■ Task to complete: Every line from the one with "The cumulative distribution" to the end of the entries, both included, is to be copied exactly; the other lines stay out.

START Materials provided

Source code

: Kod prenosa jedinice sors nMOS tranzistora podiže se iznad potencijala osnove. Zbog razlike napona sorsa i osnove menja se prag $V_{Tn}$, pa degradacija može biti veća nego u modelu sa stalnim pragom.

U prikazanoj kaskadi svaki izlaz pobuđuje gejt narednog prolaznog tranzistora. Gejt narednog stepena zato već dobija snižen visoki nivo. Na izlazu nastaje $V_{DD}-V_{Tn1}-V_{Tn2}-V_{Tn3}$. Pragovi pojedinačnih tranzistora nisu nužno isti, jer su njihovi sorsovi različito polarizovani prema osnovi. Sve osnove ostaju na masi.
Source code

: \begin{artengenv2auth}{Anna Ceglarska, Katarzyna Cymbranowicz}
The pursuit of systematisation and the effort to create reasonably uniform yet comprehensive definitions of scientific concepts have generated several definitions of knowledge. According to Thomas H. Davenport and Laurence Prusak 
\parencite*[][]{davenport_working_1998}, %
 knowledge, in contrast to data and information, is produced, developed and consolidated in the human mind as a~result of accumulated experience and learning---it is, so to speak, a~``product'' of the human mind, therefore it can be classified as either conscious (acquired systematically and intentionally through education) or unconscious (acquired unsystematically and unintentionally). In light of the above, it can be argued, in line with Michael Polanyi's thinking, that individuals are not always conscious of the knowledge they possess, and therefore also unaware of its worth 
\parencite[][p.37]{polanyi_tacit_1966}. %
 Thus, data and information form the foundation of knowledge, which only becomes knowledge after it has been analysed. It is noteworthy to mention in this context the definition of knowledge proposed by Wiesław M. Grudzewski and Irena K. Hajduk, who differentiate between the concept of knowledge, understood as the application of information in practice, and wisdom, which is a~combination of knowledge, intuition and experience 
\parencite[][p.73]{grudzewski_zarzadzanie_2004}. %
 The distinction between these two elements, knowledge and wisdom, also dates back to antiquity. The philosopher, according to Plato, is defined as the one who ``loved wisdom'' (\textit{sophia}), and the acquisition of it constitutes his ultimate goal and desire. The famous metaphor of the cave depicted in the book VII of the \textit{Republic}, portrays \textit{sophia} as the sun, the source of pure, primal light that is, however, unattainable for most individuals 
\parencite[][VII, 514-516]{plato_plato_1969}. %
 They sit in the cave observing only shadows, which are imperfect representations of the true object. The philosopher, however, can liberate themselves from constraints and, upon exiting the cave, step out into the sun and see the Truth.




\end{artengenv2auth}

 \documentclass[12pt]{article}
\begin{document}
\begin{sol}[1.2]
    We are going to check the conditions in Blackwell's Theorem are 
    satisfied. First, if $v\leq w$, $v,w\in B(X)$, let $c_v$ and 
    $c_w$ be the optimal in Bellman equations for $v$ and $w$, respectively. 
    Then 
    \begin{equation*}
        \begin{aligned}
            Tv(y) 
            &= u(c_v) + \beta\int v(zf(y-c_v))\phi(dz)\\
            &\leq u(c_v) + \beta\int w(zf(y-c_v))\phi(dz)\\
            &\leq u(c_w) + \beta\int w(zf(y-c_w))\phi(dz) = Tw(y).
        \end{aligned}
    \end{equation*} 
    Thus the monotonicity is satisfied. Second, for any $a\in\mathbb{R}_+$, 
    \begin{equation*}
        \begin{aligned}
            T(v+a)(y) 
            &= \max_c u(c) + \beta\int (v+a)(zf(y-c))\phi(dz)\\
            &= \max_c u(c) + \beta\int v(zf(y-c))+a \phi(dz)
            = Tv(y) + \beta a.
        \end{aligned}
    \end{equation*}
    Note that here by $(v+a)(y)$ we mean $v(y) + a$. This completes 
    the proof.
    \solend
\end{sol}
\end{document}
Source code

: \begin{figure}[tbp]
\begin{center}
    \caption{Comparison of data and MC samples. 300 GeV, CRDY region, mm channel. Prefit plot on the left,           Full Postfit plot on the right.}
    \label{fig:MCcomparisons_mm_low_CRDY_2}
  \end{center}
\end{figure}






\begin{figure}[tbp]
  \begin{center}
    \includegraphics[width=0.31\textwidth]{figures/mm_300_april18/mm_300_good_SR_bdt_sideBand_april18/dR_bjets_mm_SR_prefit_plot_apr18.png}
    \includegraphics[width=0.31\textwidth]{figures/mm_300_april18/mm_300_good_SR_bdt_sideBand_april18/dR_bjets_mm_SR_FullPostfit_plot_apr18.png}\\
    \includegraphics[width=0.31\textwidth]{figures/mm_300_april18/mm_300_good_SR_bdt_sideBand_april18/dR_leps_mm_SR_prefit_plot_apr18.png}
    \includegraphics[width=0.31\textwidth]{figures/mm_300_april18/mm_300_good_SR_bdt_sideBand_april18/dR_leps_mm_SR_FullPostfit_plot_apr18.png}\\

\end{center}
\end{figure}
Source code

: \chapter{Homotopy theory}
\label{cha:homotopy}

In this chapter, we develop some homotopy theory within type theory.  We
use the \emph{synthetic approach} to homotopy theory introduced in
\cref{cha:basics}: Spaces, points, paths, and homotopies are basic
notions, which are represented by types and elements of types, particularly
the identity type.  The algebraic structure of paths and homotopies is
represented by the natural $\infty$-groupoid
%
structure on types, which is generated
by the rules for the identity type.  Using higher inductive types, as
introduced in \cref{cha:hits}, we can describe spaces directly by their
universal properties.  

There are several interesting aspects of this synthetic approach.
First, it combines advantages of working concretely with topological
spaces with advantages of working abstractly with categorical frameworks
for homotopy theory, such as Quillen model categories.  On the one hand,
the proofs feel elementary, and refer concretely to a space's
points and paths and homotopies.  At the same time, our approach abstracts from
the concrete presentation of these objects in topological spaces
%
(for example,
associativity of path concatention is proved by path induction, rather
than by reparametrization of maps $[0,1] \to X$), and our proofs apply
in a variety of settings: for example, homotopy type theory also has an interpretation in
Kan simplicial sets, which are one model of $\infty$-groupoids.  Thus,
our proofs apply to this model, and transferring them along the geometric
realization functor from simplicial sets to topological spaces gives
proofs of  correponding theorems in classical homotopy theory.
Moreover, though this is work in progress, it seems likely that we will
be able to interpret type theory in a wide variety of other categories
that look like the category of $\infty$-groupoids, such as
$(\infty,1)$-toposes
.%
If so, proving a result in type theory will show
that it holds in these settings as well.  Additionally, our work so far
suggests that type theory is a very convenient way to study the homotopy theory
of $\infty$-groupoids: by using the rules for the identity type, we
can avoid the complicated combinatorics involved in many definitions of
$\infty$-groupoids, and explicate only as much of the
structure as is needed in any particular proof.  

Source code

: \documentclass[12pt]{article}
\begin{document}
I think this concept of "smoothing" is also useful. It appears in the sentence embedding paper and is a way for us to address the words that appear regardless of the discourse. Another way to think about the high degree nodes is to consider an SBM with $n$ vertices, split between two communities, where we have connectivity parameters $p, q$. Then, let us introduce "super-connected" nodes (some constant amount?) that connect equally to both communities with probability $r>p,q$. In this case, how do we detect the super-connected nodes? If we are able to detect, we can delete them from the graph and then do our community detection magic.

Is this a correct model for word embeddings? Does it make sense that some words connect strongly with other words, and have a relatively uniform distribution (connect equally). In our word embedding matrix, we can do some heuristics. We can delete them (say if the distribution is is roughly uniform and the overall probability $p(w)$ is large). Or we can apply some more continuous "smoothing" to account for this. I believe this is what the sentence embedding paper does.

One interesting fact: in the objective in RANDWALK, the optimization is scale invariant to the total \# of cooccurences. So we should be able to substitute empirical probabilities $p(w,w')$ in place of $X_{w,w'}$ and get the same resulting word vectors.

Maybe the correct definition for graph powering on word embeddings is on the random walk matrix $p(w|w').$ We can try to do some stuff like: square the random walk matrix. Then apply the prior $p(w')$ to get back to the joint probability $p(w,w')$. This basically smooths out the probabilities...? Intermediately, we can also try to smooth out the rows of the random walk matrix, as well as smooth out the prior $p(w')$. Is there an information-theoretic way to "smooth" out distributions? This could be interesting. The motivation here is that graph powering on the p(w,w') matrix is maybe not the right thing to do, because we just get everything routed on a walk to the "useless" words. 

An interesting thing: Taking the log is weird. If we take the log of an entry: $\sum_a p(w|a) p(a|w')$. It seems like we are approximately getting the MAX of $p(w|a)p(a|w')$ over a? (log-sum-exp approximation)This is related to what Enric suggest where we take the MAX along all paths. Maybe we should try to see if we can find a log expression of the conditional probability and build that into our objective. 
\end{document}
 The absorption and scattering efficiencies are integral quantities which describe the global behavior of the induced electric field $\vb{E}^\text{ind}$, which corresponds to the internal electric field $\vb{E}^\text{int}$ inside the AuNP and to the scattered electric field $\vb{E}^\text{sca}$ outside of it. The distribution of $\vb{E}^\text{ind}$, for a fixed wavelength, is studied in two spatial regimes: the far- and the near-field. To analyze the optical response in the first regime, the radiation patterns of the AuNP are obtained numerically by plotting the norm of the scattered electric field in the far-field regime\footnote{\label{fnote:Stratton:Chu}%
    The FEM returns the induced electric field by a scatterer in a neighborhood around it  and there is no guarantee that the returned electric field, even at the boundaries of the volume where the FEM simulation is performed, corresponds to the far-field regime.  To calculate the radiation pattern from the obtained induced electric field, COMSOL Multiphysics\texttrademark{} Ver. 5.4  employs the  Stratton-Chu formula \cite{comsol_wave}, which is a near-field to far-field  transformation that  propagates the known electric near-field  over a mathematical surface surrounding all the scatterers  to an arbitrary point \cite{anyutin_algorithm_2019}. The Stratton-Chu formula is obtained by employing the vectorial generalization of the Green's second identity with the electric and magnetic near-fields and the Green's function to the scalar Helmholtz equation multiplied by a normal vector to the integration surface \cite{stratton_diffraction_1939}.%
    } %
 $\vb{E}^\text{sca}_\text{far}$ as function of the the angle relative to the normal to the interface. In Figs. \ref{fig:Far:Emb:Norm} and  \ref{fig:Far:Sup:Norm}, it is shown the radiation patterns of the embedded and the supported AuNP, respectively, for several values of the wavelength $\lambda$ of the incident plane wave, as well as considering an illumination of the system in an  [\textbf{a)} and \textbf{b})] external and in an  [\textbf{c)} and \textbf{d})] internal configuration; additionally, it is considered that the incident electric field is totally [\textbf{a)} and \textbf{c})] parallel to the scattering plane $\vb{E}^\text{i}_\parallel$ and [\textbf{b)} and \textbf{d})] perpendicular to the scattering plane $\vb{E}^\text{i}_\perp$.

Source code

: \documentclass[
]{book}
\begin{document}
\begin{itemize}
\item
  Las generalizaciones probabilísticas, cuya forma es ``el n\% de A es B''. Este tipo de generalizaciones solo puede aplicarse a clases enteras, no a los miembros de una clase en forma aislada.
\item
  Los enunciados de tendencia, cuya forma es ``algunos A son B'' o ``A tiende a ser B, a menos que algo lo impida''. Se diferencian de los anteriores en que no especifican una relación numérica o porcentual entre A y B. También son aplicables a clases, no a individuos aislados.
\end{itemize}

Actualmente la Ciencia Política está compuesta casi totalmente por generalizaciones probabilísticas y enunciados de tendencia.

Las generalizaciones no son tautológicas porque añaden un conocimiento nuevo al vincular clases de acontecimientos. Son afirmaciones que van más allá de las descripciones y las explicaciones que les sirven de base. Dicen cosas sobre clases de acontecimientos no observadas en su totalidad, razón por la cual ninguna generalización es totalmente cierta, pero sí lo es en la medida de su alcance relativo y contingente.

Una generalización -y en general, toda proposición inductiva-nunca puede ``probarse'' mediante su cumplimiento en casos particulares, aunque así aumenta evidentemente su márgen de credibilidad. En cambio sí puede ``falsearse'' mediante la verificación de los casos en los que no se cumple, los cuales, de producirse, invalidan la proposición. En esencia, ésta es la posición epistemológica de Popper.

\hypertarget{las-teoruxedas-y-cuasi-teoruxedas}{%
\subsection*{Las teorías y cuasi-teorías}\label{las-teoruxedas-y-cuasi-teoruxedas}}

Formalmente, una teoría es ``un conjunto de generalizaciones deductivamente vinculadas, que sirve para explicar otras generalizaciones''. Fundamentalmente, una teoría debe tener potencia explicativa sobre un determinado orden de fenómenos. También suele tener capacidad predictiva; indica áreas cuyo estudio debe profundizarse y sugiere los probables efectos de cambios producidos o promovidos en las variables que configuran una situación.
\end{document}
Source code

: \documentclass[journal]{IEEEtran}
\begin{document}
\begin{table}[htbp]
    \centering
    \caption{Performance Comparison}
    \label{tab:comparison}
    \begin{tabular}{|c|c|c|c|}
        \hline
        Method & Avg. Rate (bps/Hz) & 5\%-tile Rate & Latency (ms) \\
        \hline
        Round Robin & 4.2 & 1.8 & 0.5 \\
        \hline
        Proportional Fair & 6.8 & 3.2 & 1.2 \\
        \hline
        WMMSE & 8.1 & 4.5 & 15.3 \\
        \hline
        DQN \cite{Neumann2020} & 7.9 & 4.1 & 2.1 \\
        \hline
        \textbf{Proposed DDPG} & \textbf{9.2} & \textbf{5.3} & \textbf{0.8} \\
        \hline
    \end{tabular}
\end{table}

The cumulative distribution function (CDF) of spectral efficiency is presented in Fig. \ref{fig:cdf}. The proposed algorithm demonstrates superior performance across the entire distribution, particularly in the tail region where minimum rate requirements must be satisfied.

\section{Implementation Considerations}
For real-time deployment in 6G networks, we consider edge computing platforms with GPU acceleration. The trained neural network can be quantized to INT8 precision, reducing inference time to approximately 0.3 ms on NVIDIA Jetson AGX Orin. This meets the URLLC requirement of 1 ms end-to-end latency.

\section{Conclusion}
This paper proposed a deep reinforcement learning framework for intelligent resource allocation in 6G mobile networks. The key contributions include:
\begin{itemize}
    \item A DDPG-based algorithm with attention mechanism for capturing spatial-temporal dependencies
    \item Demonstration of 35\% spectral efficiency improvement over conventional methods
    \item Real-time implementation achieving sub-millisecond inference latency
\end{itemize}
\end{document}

END Materials provided

■ Task solution:
The cumulative distribution function (CDF) of spectral efficiency is presented in Fig. \ref{fig:cdf}. The proposed algorithm demonstrates superior performance across the entire distribution, particularly in the tail region where minimum rate requirements must be satisfied.

\section{Implementation Considerations}
For real-time deployment in 6G networks, we consider edge computing platforms with GPU acceleration. The trained neural network can be quantized to INT8 precision, reducing inference time to approximately 0.3 ms on NVIDIA Jetson AGX Orin. This meets the URLLC requirement of 1 ms end-to-end latency.

\section{Conclusion}
This paper proposed a deep reinforcement learning framework for intelligent resource allocation in 6G mobile networks. The key contributions include:
\begin{itemize}
    \item A DDPG-based algorithm with attention mechanism for capturing spatial-temporal dependencies
    \item Demonstration of 35\% spectral efficiency improvement over conventional methods
    \item Real-time implementation achieving sub-millisecond inference latency
\end{itemize}
\end{document}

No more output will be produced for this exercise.